For reference, I own the “Big Box” edition. I can’t count the number of times I’ve seen people say El Grande’s board is bland. These people are wrong, at least as much as anyone can be about something that’s obviously subjective. It’s a cool map.
The meeples/cubes are all fine. The “King” (which looks suspiciously like…something else that I won’t name) is amusing and large. Lastly, the three-dimensional Castillo is great, an imposing tower overlooking the proceedings.
Focused Area Control
How many modern games are hybrids of multiple mechanics and ideas? I think the answer is approximately 11, which is the highest my brain can count right now (it’s really early as I’m writing this). If numbers go higher than 11, that’s how many. In any case, it’s a lot. I think area control (which is sometimes called “area majority” or “area influence”) is one of the mechanics that is most susceptible to becoming a hybrid.
El Grande is just area control. I mean, sure, there are actions related to card piles, but it’s all in service of controlling areas. But it’s good area control, it’s delicious area control, and it’s a level of depth and length that it feels like something approximating epic area control.
Interaction is high. Outside the slightly more cloistered (but still contested) Castillo, the whole game is a tug of war in numerous regions between all players. Yet the strategy of it remains the headliner.
Strategy Vs. Tactics
I suppose you could argue that there are long-term strategies in this game, but it’s largely a game of round-to-round tactics. Which card do you want from among the face up options? What card from your personal hand should you play to try to get it? And how do you utilize it best? Rinse and repeat. The formula is a great one, but your mind will usually be in the moment, not able to think more than about one round ahead.
Interaction in El Grande
The action cards can and will hurt your opponents, just as they’ll hurt you, but I want to focus on this for a second to highlight something El Grande does well.

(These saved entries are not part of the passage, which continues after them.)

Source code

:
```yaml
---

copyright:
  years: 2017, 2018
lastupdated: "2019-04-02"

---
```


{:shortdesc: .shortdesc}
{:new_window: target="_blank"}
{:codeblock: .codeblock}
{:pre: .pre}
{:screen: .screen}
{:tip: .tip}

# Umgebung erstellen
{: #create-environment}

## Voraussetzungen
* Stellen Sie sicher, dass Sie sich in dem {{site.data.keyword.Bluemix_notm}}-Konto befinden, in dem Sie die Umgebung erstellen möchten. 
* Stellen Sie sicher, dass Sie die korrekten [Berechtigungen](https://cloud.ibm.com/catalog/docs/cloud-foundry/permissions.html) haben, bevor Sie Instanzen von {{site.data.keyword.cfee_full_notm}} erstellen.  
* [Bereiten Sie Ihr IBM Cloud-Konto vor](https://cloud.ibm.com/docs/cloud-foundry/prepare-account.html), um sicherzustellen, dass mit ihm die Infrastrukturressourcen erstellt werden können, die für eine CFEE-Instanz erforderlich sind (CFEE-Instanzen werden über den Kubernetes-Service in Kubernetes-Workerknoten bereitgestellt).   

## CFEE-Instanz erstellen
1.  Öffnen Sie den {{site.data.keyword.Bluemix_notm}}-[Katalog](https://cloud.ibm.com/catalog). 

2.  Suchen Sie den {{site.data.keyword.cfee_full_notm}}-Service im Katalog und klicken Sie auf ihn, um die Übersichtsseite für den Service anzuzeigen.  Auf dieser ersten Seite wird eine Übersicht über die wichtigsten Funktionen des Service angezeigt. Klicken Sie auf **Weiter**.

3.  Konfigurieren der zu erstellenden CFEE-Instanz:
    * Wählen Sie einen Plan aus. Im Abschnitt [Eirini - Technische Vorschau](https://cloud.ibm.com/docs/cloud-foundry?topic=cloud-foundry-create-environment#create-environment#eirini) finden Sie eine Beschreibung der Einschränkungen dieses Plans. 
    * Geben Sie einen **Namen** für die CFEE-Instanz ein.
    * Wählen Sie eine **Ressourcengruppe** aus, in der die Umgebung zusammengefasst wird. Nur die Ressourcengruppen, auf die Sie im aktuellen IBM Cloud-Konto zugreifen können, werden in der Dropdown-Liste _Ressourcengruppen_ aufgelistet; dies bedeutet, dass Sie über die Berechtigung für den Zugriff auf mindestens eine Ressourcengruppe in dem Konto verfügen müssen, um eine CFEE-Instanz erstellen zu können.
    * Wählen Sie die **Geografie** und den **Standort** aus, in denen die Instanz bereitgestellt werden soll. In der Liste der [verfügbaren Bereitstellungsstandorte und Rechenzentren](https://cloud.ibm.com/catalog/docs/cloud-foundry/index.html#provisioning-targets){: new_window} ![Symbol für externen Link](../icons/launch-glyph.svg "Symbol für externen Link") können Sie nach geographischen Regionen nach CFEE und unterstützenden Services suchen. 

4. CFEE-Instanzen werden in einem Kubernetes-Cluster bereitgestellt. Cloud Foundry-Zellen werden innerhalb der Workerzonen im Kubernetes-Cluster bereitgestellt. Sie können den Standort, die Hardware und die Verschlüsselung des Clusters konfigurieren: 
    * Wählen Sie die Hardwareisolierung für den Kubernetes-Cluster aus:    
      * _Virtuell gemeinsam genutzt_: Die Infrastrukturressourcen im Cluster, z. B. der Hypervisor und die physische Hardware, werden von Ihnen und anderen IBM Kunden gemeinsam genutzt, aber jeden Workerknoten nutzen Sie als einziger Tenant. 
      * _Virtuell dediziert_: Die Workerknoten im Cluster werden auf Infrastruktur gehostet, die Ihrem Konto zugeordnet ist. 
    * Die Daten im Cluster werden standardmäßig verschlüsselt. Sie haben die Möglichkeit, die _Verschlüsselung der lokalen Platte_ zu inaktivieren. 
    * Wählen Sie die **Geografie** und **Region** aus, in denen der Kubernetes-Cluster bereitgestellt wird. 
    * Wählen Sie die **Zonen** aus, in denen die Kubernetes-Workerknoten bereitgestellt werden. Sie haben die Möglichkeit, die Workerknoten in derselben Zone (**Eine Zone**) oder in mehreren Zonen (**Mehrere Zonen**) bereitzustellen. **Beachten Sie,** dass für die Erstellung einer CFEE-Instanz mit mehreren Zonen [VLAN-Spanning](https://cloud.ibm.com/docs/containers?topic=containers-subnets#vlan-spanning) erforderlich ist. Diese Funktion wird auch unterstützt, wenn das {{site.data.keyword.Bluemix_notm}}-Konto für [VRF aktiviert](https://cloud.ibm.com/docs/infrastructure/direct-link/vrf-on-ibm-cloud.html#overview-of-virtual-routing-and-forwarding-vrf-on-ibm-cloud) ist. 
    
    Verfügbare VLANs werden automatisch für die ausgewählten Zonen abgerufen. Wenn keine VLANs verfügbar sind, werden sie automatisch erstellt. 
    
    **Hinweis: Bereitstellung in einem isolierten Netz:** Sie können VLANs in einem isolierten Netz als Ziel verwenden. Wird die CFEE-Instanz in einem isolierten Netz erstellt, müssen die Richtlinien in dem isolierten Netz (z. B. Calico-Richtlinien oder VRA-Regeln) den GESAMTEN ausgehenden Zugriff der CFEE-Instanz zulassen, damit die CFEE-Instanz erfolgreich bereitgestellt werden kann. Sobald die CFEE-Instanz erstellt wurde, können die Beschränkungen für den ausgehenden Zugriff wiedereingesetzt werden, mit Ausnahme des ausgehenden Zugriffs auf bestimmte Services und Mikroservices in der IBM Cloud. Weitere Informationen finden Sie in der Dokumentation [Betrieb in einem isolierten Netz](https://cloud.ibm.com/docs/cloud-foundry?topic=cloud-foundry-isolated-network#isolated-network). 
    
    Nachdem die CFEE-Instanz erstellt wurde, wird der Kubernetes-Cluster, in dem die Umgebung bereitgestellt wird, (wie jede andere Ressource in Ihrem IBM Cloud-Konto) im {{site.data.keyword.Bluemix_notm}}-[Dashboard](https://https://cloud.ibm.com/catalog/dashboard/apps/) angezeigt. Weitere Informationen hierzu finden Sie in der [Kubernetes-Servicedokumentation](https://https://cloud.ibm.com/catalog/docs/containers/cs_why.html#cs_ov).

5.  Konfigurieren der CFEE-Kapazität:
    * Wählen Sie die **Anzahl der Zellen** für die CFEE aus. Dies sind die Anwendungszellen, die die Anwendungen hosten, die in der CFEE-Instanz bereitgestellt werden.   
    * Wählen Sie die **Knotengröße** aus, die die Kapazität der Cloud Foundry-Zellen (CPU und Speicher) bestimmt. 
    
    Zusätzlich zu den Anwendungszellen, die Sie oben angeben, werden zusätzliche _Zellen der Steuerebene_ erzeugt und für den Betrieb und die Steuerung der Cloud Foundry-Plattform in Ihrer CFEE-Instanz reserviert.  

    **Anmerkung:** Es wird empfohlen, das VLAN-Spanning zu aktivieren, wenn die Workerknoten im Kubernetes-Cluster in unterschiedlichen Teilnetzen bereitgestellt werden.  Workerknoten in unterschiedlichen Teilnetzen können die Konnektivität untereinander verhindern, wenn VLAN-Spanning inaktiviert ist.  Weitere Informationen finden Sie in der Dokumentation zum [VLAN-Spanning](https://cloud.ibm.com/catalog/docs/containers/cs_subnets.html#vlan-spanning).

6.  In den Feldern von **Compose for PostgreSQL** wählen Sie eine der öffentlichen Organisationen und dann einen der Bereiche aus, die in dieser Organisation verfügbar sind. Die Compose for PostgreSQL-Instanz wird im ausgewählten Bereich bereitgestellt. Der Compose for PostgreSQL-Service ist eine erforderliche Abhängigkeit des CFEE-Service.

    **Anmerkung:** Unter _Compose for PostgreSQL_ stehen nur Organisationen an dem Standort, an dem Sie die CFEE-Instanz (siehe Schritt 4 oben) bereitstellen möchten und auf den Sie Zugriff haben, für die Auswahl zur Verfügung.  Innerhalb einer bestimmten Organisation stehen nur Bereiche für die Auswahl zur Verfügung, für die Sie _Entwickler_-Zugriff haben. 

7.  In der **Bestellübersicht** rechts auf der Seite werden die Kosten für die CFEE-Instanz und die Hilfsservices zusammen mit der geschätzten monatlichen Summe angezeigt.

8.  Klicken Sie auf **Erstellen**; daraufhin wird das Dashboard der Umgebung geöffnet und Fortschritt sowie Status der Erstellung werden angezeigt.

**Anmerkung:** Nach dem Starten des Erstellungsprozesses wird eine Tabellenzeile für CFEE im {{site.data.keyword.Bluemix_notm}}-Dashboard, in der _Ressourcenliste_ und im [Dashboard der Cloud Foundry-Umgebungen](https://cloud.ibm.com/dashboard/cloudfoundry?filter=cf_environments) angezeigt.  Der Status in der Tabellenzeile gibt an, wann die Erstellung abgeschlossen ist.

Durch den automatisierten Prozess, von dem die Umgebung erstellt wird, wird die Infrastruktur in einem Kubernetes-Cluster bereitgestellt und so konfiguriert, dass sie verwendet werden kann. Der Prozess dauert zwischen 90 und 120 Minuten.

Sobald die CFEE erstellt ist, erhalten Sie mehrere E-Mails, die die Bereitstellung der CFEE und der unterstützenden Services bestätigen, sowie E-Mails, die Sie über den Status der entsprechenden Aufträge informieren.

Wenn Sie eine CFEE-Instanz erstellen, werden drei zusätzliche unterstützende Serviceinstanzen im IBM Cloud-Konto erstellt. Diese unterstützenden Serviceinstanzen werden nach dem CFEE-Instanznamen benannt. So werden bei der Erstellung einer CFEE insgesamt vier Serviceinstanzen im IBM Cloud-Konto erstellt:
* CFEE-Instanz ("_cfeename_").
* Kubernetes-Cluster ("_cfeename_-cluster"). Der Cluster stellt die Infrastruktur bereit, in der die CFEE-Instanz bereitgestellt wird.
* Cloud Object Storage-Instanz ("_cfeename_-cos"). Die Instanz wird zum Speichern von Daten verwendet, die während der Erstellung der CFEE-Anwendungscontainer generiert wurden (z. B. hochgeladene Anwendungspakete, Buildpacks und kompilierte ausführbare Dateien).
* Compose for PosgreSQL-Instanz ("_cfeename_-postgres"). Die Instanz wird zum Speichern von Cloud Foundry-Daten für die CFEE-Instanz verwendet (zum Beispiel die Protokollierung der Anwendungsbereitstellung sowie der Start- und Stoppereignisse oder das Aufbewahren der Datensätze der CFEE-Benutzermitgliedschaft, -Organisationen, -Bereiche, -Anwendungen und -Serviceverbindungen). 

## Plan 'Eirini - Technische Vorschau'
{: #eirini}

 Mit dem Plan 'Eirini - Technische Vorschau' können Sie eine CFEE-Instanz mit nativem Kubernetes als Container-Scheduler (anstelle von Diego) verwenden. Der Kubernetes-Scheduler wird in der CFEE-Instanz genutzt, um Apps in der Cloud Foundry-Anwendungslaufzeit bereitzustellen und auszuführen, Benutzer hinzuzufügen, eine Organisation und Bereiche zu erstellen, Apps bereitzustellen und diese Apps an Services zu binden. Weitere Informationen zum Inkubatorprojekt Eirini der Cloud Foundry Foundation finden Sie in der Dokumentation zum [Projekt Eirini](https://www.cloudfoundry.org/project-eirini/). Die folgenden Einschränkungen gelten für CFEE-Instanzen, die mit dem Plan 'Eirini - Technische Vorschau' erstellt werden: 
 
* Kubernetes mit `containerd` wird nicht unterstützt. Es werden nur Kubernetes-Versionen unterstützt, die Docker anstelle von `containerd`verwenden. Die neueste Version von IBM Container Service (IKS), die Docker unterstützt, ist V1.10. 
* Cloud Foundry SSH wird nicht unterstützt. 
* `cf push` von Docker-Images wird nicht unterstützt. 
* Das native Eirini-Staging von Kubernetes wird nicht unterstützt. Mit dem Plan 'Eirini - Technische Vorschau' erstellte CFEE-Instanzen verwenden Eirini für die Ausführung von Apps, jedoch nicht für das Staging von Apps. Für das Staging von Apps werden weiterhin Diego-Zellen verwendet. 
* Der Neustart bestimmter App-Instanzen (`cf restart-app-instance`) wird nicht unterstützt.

If my opponent screws me over in a region, it hurts, but it’s almost invariably because it’s the move that also helps him the most. This is different than “mean for the sake of mean.” To me, it doesn’t feel like the more arbitrary “take that” mechanics in many games, because each action is deliberate and will maneuver someone into a better tactical position. The fact that every action card can be put to excellent tactical use means that it keeps the focus on the strategic side, not the fact that you have to step over your friends to get to the winner’s circle.
El Grande can be mean, but I think you’d have to go specifically out of your way for it to feel personal. Thus, it avoids the sourness of some games that don’t always give players such rich tactical options.
Players as a Variable
Other older games like Dune and Cosmic Encounter feature something that El Grande has. In it, the actions and options are not always perfectly balanced. Instead, it’s up to the players to provide an element of self-balancing.
The fear is that this results in bashing the leader. In practice, yes, you have to mitigate the leader’s position to avoid them running away, but like the above section, there’s a purpose behind it and you can never ignore your own strategic interests. If an action is only mean and doesn’t help you, it’s almost invariably going to torpedo your own chances more than the rest of the table.
In practice, this means that everyone is keeping an eye on who controls what, and where they might try to expand to or shore up. It’s a way to stay invested during downtime.
Cons to El Grande
I’ve encountered two, and while I’d consider both minor, they’re both worth mentioning.
The first is that lower player counts make the board seem more remote and potentially more cutthroat. The sweet spot is likely at 4-5P. However, at 5P, there can be downtime that’s a bit too long, especially if you have thoughtful (see also: AP-prone) players. Neither is a big deal, but both could be a small deal for some groups.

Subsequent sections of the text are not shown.